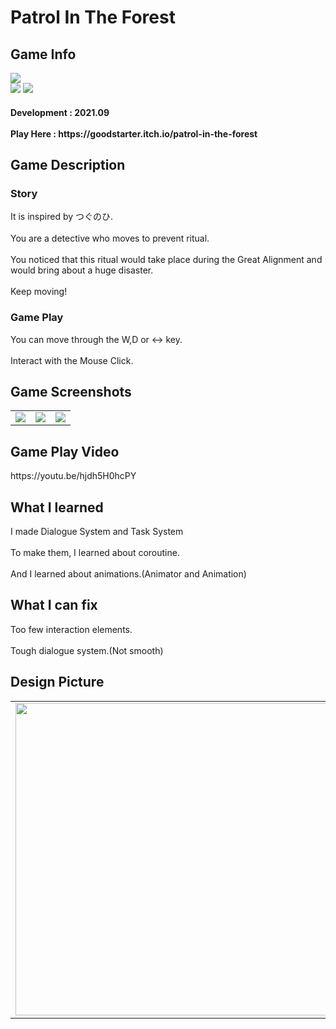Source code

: # Patrol In The Forest
 <div>
    <h2> Game Info </h2>
    <img src = "https://img.itch.zone/aW1nLzgxNzEwMjYucG5n/315x250%23c/6pCXUE.png"><br>
    <img src="https://img.shields.io/badge/Unity-yellow?style=flat-square&logo=Unity&logoColor=FFFFFF"/>
    <img src="https://img.shields.io/badge/Horror-black"/>
    <h4> Development : 2021.09 <br><br>
    Play Here : https://goodstarter.itch.io/patrol-in-the-forest
    
  </div>
  <div>
    <h2> Game Description </h2>
    <h3> Story </h3>
     It is inspired by つぐのひ.<br><br>
     You are a detective who moves to prevent ritual.<br><br>
     You noticed that this ritual would take place during the Great Alignment and would bring about a huge disaster.<br><br>
     Keep moving!
    <h3> Game Play </h3>
     You can move through the W,D or <-> key.<br><br>
     Interact with the Mouse Click. 
  </div>
  <div>
    <h2> Game Screenshots </h2>
      <table>
        <td><img src = "https://img.itch.zone/aW1hZ2UvMTIwODgwMC84ODQxODA4LnBuZw==/347x500/wiDizB.png"></td>
        <td><img src = "https://img.itch.zone/aW1hZ2UvMTIwODgwMC84ODQxODA5LnBuZw==/347x500/dvHOrU.png"></td>
        <td><img src = "https://img.itch.zone/aW1hZ2UvMTIwODgwMC84ODQxODEwLnBuZw==/347x500/Jflrh4.png"></td>
      </table>
  </div>
   <div>
    <h2> Game Play Video </h2>
    https://youtu.be/hjdh5H0hcPY
  </div>
  <div>
    <h2> What I learned </h2>
      I made Dialogue System and Task System<br><br>
      To make them, I learned about coroutine.<br><br>
      And I learned about animations.(Animator and Animation)
  </div>
  <div>
    <h2> What I can fix </h2>
      Too few interaction elements.<br><br>
      Tough dialogue system.(Not smooth)
   <h2> Design Picture </h2>
   <table>
        <td><img src = "https://postfiles.pstatic.net/MjAyMjA1MDVfNzMg/MDAxNjUxNzMzMDU0NDQw.5znUwtLycsFQO_vuuTp3DFwxDb1FQHIYm-J4GlzekBog.CNo5FN8B76J8JZQyklC21zSIwE6h4EFcgOZJ5LRYBAsg.JPEG.tdj04131/KakaoTalk_20220505_154310321.jpg?type=w773" height = 500></td>
        <td><img src = "https://postfiles.pstatic.net/MjAyMjA1MDVfMjA3/MDAxNjUxNzMzMDU0ODMz.LZH1FX5zQqHr362_yTqW-TPfqBN1YfCPPN16VN6Cb6wg.KdYMFYAzPtLf3Dj0rA-1z9y0D1etaQS1rr5mrymovS0g.JPEG.tdj04131/KakaoTalk_20220505_154310321_01.jpg?type=w773" height = 500></td>
      </table>
  </div>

=-=-=-=-=

WHAT TO DO.
Could you repeat the entries word for word, skipping the pictures they contain?

TASK RESPONSE.
Source code

: # Patrol In The Forest
 <div>
    <h2> Game Info </h2>
    <img src = "https://img.itch.zone/aW1nLzgxNzEwMjYucG5n/315x250%23c/6pCXUE.png"><br>
    <img src="https://img.shields.io/badge/Unity-yellow?style=flat-square&logo=Unity&logoColor=FFFFFF"/>
    <img src="https://img.shields.io/badge/Horror-black"/>
    <h4> Development : 2021.09 <br><br>
    Play Here : https://goodstarter.itch.io/patrol-in-the-forest
    
  </div>
  <div>
    <h2> Game Description </h2>
    <h3> Story </h3>
     It is inspired by つぐのひ.<br><br>
     You are a detective who moves to prevent ritual.<br><br>
     You noticed that this ritual would take place during the Great Alignment and would bring about a huge disaster.<br><br>
     Keep moving!
    <h3> Game Play </h3>
     You can move through the W,D or <-> key.<br><br>
     Interact with the Mouse Click. 
  </div>
  <div>
    <h2> Game Screenshots </h2>
      <table>
        <td><img src = "https://img.itch.zone/aW1hZ2UvMTIwODgwMC84ODQxODA4LnBuZw==/347x500/wiDizB.png"></td>
        <td><img src = "https://img.itch.zone/aW1hZ2UvMTIwODgwMC84ODQxODA5LnBuZw==/347x500/dvHOrU.png"></td>
        <td><img src = "https://img.itch.zone/aW1hZ2UvMTIwODgwMC84ODQxODEwLnBuZw==/347x500/Jflrh4.png"></td>
      </table>
  </div>
   <div>
    <h2> Game Play Video </h2>
    https://youtu.be/hjdh5H0hcPY
  </div>
  <div>
    <h2> What I learned </h2>
      I made Dialogue System and Task System<br><br>
      To make them, I learned about coroutine.<br><br>
      And I learned about animations.(Animator and Animation)
  </div>
  <div>
    <h2> What I can fix </h2>
      Too few interaction elements.<br><br>
      Tough dialogue system.(Not smooth)
   <h2> Design Picture </h2>
   <table>
        <td><img src = "https://postfiles.pstatic.net/MjAyMjA1MDVfNzMg/MDAxNjUxNzMzMDU0NDQw.5znUwtLycsFQO_vuuTp3DFwxDb1FQHIYm-J4GlzekBog.CNo5FN8B76J8JZQyklC21zSIwE6h4EFcgOZJ5LRYBAsg.JPEG.tdj04131/KakaoTalk_20220505_154310321.jpg?type=w773" height = 500></td>
        <td><img src = "https://postfiles.pstatic.net/MjAyMjA1MDVfMjA3/MDAxNjUxNzMzMDU0ODMz.LZH1FX5zQqHr362_yTqW-TPfqBN1YfCPPN16VN6Cb6wg.KdYMFYAzPtLf3Dj0rA-1z9y0D1etaQS1rr5mrymovS0g.JPEG.tdj04131/KakaoTalk_20220505_154310321_01.jpg?type=w773" height = 500></td>
      </table>
  </div>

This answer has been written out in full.